Problem details:
Within the records, find every line that includes the word "yourcompany" and copy it.

Saved data entries
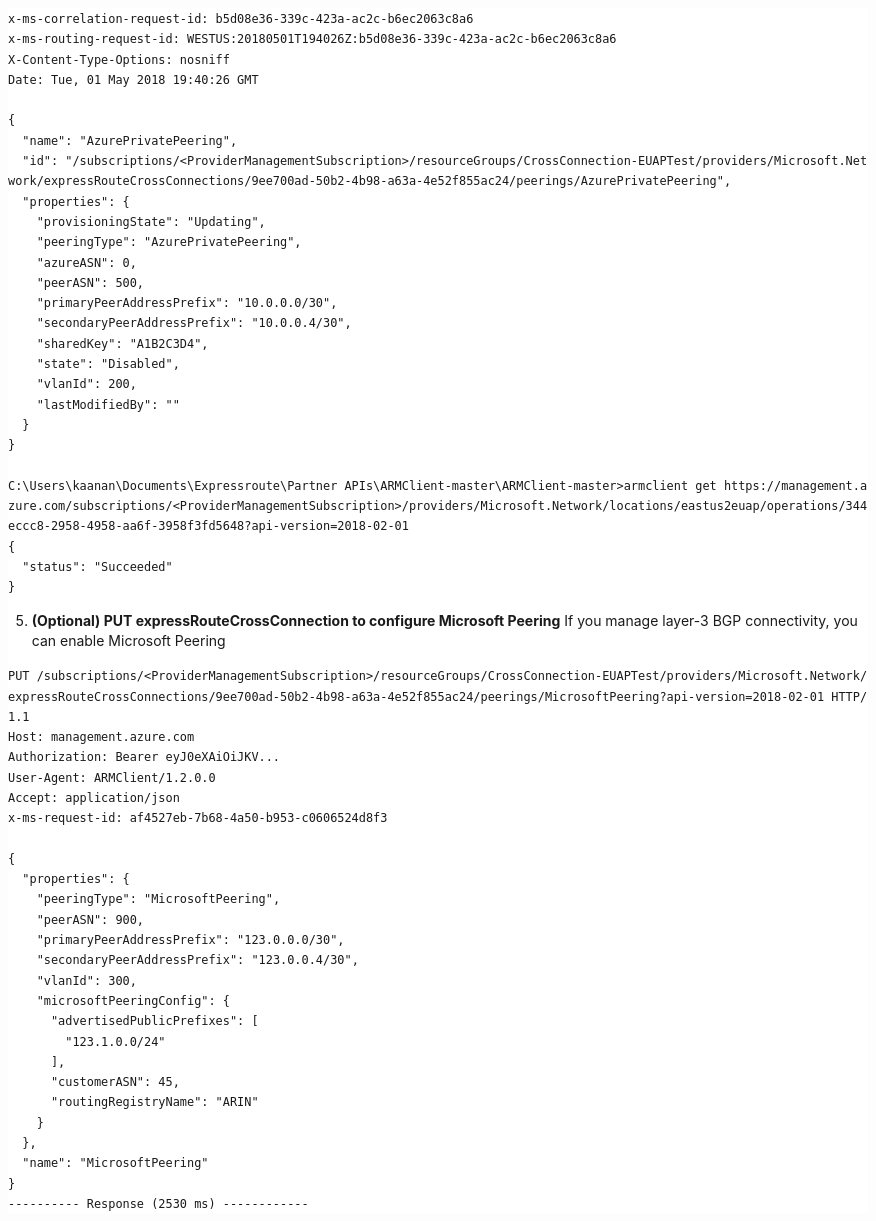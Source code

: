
   ```
  x-ms-correlation-request-id: b5d08e36-339c-423a-ac2c-b6ec2063c8a6
  x-ms-routing-request-id: WESTUS:20180501T194026Z:b5d08e36-339c-423a-ac2c-b6ec2063c8a6
  X-Content-Type-Options: nosniff
  Date: Tue, 01 May 2018 19:40:26 GMT

  {
    "name": "AzurePrivatePeering",
    "id": "/subscriptions/<ProviderManagementSubscription>/resourceGroups/CrossConnection-EUAPTest/providers/Microsoft.Network/expressRouteCrossConnections/9ee700ad-50b2-4b98-a63a-4e52f855ac24/peerings/AzurePrivatePeering",
    "properties": {
      "provisioningState": "Updating",
      "peeringType": "AzurePrivatePeering",
      "azureASN": 0,
      "peerASN": 500,
      "primaryPeerAddressPrefix": "10.0.0.0/30",
      "secondaryPeerAddressPrefix": "10.0.0.4/30",
      "sharedKey": "A1B2C3D4",
      "state": "Disabled",
      "vlanId": 200,
      "lastModifiedBy": ""
    }
  }

  C:\Users\kaanan\Documents\Expressroute\Partner APIs\ARMClient-master\ARMClient-master>armclient get https://management.azure.com/subscriptions/<ProviderManagementSubscription>/providers/Microsoft.Network/locations/eastus2euap/operations/344eccc8-2958-4958-aa6f-3958f3fd5648?api-version=2018-02-01
  {
    "status": "Succeeded"
  }
  ```

  5. **(Optional) PUT expressRouteCrossConnection to configure Microsoft Peering** If you manage layer-3 BGP connectivity, you can enable Microsoft Peering

  ```
  PUT /subscriptions/<ProviderManagementSubscription>/resourceGroups/CrossConnection-EUAPTest/providers/Microsoft.Network/expressRouteCrossConnections/9ee700ad-50b2-4b98-a63a-4e52f855ac24/peerings/MicrosoftPeering?api-version=2018-02-01 HTTP/1.1
  Host: management.azure.com
  Authorization: Bearer eyJ0eXAiOiJKV...
  User-Agent: ARMClient/1.2.0.0
  Accept: application/json
  x-ms-request-id: af4527eb-7b68-4a50-b953-c0606524d8f3

  {
    "properties": {
      "peeringType": "MicrosoftPeering",
      "peerASN": 900,
      "primaryPeerAddressPrefix": "123.0.0.0/30",
      "secondaryPeerAddressPrefix": "123.0.0.4/30",
      "vlanId": 300,
      "microsoftPeeringConfig": {
        "advertisedPublicPrefixes": [
          "123.1.0.0/24"
        ],
        "customerASN": 45,
        "routingRegistryName": "ARIN"
      }
    },
    "name": "MicrosoftPeering"
  }
  ---------- Response (2530 ms) ------------

  ```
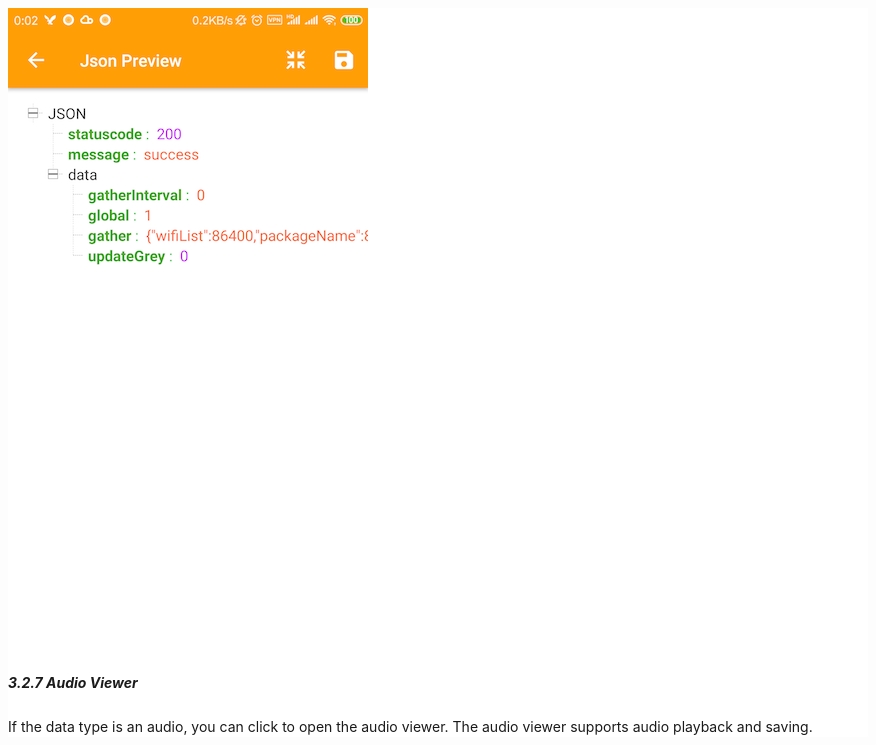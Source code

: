 ![](assets/screenshot17.png)

##### 3.2.7 Audio Viewer

If the data type is an audio, you can click to open the audio viewer. The audio viewer supports audio playback and saving.
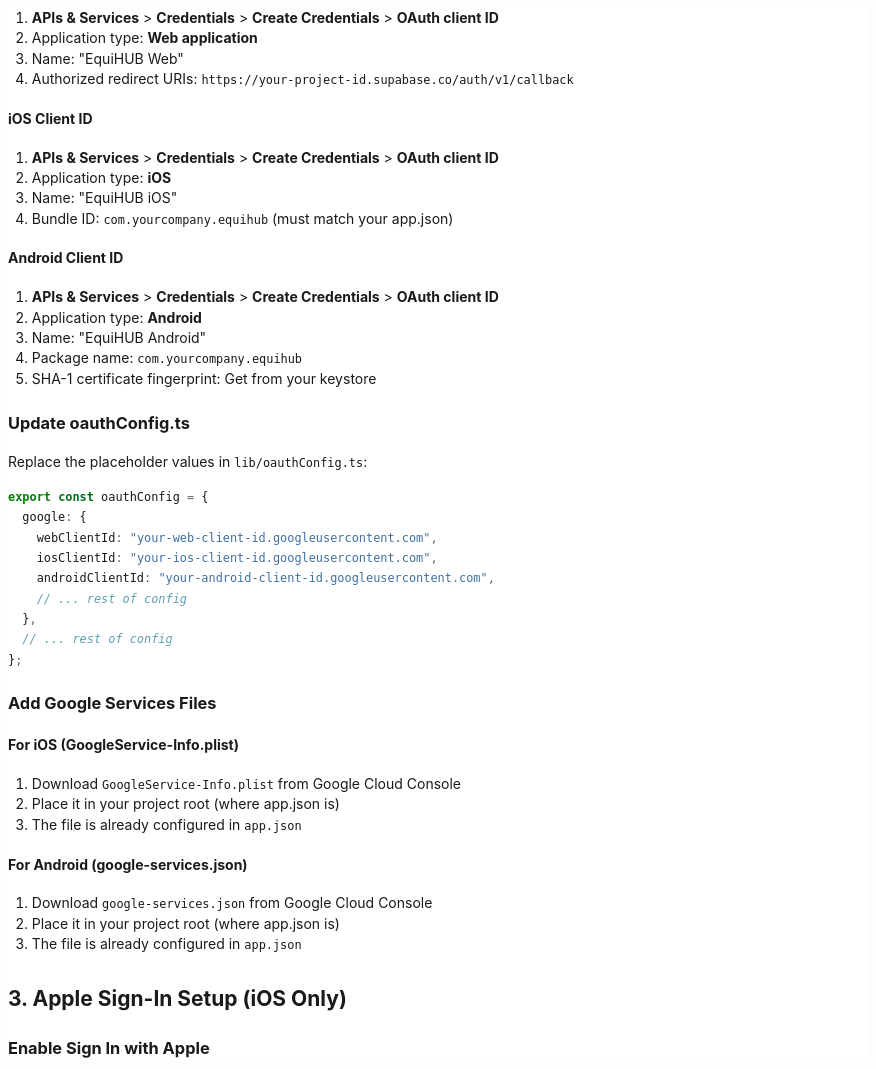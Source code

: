 1. **APIs & Services** > **Credentials** > **Create Credentials** > **OAuth client ID**
2. Application type: **Web application**
3. Name: "EquiHUB Web"
4. Authorized redirect URIs: `https://your-project-id.supabase.co/auth/v1/callback`

#### iOS Client ID

1. **APIs & Services** > **Credentials** > **Create Credentials** > **OAuth client ID**
2. Application type: **iOS**
3. Name: "EquiHUB iOS"
4. Bundle ID: `com.yourcompany.equihub` (must match your app.json)

#### Android Client ID

1. **APIs & Services** > **Credentials** > **Create Credentials** > **OAuth client ID**
2. Application type: **Android**
3. Name: "EquiHUB Android"
4. Package name: `com.yourcompany.equihub`
5. SHA-1 certificate fingerprint: Get from your keystore

### Update oauthConfig.ts

Replace the placeholder values in `lib/oauthConfig.ts`:

```typescript
export const oauthConfig = {
  google: {
    webClientId: "your-web-client-id.googleusercontent.com",
    iosClientId: "your-ios-client-id.googleusercontent.com",
    androidClientId: "your-android-client-id.googleusercontent.com",
    // ... rest of config
  },
  // ... rest of config
};
```

### Add Google Services Files

#### For iOS (GoogleService-Info.plist)

1. Download `GoogleService-Info.plist` from Google Cloud Console
2. Place it in your project root (where app.json is)
3. The file is already configured in `app.json`

#### For Android (google-services.json)

1. Download `google-services.json` from Google Cloud Console
2. Place it in your project root (where app.json is)
3. The file is already configured in `app.json`

## 3. Apple Sign-In Setup (iOS Only)

### Enable Sign In with Apple
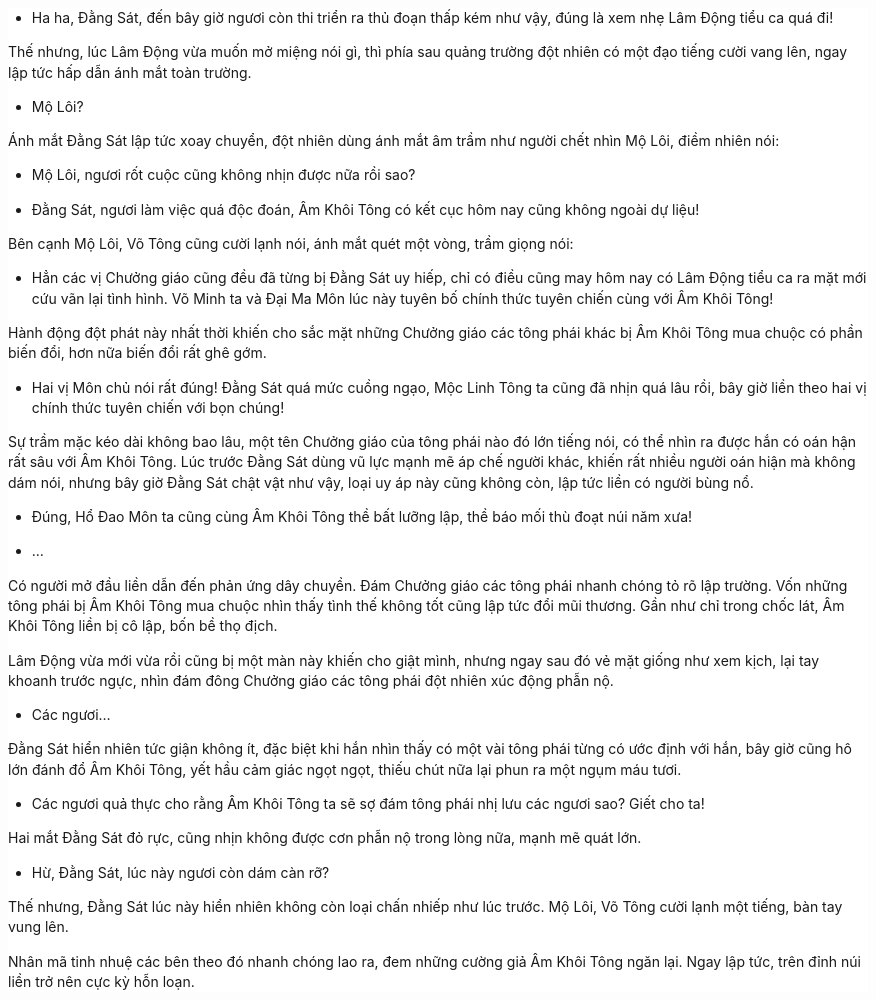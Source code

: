 - Ha ha, Đằng Sát, đến bây giờ ngươi còn thi triển ra thủ đoạn thấp kém như vậy, đúng là xem nhẹ Lâm Động tiểu ca quá đi!

Thế nhưng, lúc Lâm Động vừa muốn mở miệng nói gì, thì phía sau quảng trường đột nhiên có một đạo tiếng cười vang lên, ngay lập tức hấp dẫn ánh mắt toàn trường.

- Mộ Lôi?

Ánh mắt Đằng Sát lập tức xoay chuyển, đột nhiên dùng ánh mắt âm trầm như người chết nhìn Mộ Lôi, điềm nhiên nói:

- Mộ Lôi, ngươi rốt cuộc cũng không nhịn được nữa rồi sao?

- Đằng Sát, ngươi làm việc quá độc đoán, Âm Khôi Tông có kết cục hôm nay cũng không ngoài dự liệu!

Bên cạnh Mộ Lôi, Võ Tông cũng cười lạnh nói, ánh mắt quét một vòng, trầm giọng nói:

- Hẳn các vị Chưởng giáo cũng đều đã từng bị Đằng Sát uy hiếp, chỉ có điều cũng may hôm nay có Lâm Động tiểu ca ra mặt mới cứu vãn lại tình hình. Võ Minh ta và Đại Ma Môn lúc này tuyên bố chính thức tuyên chiến cùng với Âm Khôi Tông!

Hành động đột phát này nhất thời khiến cho sắc mặt những Chưởng giáo các tông phái khác bị Âm Khôi Tông mua chuộc có phần biến đổi, hơn nữa biến đổi rất ghê gớm.

- Hai vị Môn chủ nói rất đúng! Đằng Sát quá mức cuồng ngạo, Mộc Linh Tông ta cũng đã nhịn quá lâu rồi, bây giờ liền theo hai vị chính thức tuyên chiến với bọn chúng!

Sự trầm mặc kéo dài không bao lâu, một tên Chưởng giáo của tông phái nào đó lớn tiếng nói, có thể nhìn ra được hắn có oán hận rất sâu với Âm Khôi Tông. Lúc trước Đằng Sát dùng vũ lực mạnh mẽ áp chế người khác, khiến rất nhiều người oán hiận mà không dám nói, nhưng bây giờ Đằng Sát chật vật như vậy, loại uy áp này cũng không còn, lập tức liền có người bùng nổ.

- Đúng, Hổ Đao Môn ta cũng cùng Âm Khôi Tông thề bất lưỡng lập, thề báo mối thù đoạt núi năm xưa!

- …

Có người mở đầu liền dẫn đến phản ứng dây chuyền. Đám Chưởng giáo các tông phái nhanh chóng tỏ rõ lập trường. Vốn những tông phái bị Âm Khôi Tông mua chuộc nhìn thấy tình thế không tốt cũng lập tức đổi mũi thương. Gần như chỉ trong chốc lát, Âm Khôi Tông liền bị cô lập, bốn bề thọ địch.

Lâm Động vừa mới vừa rồi cũng bị một màn này khiến cho giật mình, nhưng ngay sau đó vẻ mặt giống như xem kịch, lại tay khoanh trước ngực, nhìn đám đông Chưởng giáo các tông phái đột nhiên xúc động phẫn nộ.

- Các ngươi…

Đằng Sát hiển nhiên tức giận không ít, đặc biệt khi hắn nhìn thấy có một vài tông phái từng có ước định với hắn, bây giờ cũng hô lớn đánh đổ Âm Khôi Tông, yết hầu cảm giác ngọt ngọt, thiếu chút nữa lại phun ra một ngụm máu tươi.

- Các ngươi quả thực cho rằng Âm Khôi Tông ta sẽ sợ đám tông phái nhị lưu các ngươi sao? Giết cho ta!

Hai mắt Đằng Sát đỏ rực, cũng nhịn không được cơn phẫn nộ trong lòng nữa, mạnh mẽ quát lớn.

- Hừ, Đằng Sát, lúc này ngươi còn dám càn rỡ?

Thế nhưng, Đằng Sát lúc này hiển nhiên không còn loại chấn nhiếp như lúc trước. Mộ Lôi, Võ Tông cười lạnh một tiếng, bàn tay vung lên.

Nhân mã tinh nhuệ các bên theo đó nhanh chóng lao ra, đem những cường giả Âm Khôi Tông ngăn lại. Ngay lập tức, trên đỉnh núi liền trở nên cực kỳ hỗn loạn.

Written solution:
4. Bundle ID: `com.yourcompany.equihub` (must match your app.json)
4. Package name: `com.yourcompany.equihub`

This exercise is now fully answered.